OREANDA-NEWS  On 01 October was announced, that since 15 September Ukraine has been importing electricity from Russia. The country which has significant overcapacity in the thermal segment of its power industry has contracted 500MW of capacity from Inter RAO ES. The contract price has not been made public but a spokesperson of the Ministry of Fuel & Energy said the price is about 12% lower than the exit wholesale price of the Ukrainian energy market.

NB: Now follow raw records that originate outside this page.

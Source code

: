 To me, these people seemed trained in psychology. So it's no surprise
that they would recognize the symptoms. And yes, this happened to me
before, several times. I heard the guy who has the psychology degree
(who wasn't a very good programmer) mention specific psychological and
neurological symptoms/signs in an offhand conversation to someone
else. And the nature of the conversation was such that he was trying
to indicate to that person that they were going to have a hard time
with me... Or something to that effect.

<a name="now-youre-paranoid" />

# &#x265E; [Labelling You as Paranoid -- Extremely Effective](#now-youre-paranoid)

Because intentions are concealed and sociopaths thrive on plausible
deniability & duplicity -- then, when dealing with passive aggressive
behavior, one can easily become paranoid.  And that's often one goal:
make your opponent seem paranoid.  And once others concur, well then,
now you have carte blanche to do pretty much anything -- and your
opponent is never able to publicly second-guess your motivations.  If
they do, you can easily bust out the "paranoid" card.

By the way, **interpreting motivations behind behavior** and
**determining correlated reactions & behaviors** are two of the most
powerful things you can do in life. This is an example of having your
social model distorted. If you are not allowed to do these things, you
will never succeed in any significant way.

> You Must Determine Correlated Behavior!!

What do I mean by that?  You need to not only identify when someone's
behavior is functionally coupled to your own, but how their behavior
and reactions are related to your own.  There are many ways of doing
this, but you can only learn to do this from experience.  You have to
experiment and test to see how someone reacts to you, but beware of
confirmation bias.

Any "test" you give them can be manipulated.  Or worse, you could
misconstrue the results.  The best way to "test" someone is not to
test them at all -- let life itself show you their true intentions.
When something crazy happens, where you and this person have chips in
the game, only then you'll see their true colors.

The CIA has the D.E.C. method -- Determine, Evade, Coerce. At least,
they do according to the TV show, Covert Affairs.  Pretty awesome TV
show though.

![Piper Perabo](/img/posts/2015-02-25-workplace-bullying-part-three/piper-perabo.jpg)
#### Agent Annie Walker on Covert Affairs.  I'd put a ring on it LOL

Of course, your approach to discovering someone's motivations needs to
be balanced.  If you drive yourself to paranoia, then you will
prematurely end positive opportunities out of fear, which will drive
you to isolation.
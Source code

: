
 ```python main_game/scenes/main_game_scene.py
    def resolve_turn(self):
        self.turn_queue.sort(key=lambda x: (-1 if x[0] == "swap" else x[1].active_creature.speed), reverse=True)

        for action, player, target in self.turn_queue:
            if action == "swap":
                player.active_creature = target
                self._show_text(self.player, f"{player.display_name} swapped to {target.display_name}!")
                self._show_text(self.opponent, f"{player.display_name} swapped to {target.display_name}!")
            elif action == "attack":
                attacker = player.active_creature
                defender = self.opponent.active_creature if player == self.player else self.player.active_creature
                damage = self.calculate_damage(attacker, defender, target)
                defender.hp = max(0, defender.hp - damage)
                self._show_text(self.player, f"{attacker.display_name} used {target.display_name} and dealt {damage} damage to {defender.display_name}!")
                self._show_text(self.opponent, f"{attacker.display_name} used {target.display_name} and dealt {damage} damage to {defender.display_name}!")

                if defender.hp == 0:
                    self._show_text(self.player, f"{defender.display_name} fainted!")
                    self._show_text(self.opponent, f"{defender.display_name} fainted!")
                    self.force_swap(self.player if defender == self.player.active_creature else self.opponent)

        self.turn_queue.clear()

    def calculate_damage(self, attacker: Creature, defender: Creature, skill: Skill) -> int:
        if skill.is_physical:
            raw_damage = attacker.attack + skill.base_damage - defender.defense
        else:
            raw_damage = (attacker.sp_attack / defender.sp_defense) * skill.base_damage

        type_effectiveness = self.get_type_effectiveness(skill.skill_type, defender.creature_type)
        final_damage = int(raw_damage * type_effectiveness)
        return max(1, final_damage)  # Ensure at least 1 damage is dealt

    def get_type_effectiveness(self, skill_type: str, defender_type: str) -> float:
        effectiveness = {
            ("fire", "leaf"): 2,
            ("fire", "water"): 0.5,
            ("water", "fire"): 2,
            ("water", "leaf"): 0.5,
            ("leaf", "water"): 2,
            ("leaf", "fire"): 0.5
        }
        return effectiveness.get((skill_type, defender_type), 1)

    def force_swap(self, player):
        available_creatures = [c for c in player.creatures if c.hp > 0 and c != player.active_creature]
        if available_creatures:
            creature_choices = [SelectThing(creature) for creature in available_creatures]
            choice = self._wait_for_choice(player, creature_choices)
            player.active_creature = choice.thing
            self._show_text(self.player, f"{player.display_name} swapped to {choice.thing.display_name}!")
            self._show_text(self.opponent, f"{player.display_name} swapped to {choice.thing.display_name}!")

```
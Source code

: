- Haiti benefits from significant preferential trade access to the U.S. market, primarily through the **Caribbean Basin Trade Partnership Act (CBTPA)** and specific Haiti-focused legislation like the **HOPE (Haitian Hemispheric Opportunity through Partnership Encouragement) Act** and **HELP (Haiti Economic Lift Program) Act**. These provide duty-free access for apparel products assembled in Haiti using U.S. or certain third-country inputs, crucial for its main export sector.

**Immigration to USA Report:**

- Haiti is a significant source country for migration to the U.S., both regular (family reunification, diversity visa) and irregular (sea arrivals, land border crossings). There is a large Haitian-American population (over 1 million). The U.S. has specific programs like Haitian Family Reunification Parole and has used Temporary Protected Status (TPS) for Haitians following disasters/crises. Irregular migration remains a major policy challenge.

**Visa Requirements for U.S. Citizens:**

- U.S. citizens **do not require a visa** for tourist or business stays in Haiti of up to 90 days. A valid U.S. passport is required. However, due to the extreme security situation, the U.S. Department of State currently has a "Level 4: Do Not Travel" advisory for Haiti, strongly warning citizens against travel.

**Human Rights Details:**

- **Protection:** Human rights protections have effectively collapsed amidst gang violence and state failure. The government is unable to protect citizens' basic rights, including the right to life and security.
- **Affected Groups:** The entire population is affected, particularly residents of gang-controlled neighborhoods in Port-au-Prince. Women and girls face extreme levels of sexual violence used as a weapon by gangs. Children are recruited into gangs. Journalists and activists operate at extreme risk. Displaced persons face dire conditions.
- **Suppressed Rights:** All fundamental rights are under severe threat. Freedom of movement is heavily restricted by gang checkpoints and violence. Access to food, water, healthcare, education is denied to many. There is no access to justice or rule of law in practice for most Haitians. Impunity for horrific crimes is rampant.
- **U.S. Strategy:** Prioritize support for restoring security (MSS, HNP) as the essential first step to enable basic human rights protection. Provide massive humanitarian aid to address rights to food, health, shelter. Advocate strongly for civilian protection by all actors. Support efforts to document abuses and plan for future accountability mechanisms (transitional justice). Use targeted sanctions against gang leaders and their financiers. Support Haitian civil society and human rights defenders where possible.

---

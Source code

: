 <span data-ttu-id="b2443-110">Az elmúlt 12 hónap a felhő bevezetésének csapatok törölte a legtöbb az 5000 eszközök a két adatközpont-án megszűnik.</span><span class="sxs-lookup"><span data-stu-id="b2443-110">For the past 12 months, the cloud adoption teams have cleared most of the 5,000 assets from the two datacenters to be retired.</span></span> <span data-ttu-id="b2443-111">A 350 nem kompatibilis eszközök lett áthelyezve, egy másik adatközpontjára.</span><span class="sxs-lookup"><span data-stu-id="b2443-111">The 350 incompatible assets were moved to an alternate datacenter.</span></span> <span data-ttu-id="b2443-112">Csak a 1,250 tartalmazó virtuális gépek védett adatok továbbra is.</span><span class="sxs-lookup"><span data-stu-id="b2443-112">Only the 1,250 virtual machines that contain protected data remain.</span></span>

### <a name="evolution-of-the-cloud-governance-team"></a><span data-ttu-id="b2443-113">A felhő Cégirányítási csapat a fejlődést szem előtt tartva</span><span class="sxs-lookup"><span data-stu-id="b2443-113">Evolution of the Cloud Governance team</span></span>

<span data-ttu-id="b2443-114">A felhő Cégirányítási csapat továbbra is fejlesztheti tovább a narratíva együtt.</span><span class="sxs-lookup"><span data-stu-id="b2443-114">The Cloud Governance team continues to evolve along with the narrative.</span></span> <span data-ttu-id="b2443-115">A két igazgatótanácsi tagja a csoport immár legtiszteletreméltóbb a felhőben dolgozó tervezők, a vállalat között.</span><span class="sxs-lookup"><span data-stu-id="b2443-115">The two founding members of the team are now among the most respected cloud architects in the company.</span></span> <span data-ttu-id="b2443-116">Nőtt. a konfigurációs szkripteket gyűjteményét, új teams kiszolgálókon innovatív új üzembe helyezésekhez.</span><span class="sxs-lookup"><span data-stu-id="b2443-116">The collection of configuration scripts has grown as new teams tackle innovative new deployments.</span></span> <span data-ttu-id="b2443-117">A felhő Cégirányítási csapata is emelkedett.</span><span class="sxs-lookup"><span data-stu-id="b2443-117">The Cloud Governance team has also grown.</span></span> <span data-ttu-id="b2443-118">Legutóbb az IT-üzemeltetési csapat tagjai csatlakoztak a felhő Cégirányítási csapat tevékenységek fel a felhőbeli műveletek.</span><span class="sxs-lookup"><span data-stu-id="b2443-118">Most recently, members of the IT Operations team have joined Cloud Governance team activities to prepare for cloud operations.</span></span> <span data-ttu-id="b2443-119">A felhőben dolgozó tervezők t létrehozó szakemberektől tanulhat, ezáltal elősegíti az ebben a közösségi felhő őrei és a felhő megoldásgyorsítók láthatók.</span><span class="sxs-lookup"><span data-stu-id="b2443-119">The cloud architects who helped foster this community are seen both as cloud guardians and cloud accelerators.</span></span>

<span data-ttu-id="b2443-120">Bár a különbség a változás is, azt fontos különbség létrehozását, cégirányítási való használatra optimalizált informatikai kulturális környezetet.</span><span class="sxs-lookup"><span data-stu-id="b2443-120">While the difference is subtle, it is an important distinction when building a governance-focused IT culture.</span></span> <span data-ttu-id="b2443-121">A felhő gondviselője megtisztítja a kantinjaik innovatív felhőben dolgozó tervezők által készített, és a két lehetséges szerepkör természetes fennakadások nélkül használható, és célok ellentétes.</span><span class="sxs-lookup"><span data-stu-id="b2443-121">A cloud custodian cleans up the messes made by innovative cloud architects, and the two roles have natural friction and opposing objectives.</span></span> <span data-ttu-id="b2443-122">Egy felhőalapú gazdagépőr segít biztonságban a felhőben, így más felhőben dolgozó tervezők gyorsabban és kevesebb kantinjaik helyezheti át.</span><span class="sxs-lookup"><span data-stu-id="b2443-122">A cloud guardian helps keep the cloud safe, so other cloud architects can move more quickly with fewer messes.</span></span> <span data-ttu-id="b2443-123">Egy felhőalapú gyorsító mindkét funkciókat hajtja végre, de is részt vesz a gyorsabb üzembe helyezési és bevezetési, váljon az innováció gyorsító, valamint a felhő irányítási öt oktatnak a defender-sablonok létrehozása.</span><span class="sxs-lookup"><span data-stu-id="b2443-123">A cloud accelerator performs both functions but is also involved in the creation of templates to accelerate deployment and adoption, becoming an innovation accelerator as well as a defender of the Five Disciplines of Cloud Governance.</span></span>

The situation has been brought about by decreased coal reserves at listed thermal GenCos which is due to several factors. Nuclear power plants which provide the bulk of the country’s output have reduced supplies this year because of several minor breakdowns at the large 6,000MW Zaporizhya NPP and the breakdown of the rotor at the unit No.2 at Khmelnytsk NPP which is out of service since June. Also the privately owned Skhidenergo Ltd. has been reducing output due to decreasing output of its sister coal mine Komsomolets Donbasu <  SHKD UZ N/R   > and also, we believe, because of its displeasure with the new wholesale market rules designed to pay the marginal system price to gas-fired blocks only. Some of the bituminous coal mined this year has been diverted from the thermal power market to metallurgy which enjoyed buoyant market conditions in 1H2008. Imports of foreign coal proved to be more problematic than expected because of soaring spot prices, rail carriage scarcity and some moisture and volatiles levels concerns in the case of Russian bituminous coal imports. Gas-fired blocks have been put into service since August but Gaz Ukrainy has been tight in supplying producers preferring to pump gas into storage ahead of the expected gas price hike for next year. Out of all these, the problems with nuclear producers were the most instrumental in triggering electricity imports. We see this news as NEUTRAL for the listed GenCos as the move by the government solves a downstream supply problem which thermal GenCos could not solve themselves because of the their own upstream problems. Imports are not displacing domestic production as further use of depleted coal reserves would have put the winter heating season at risk while GenCos have already increased production by more than 7% this year.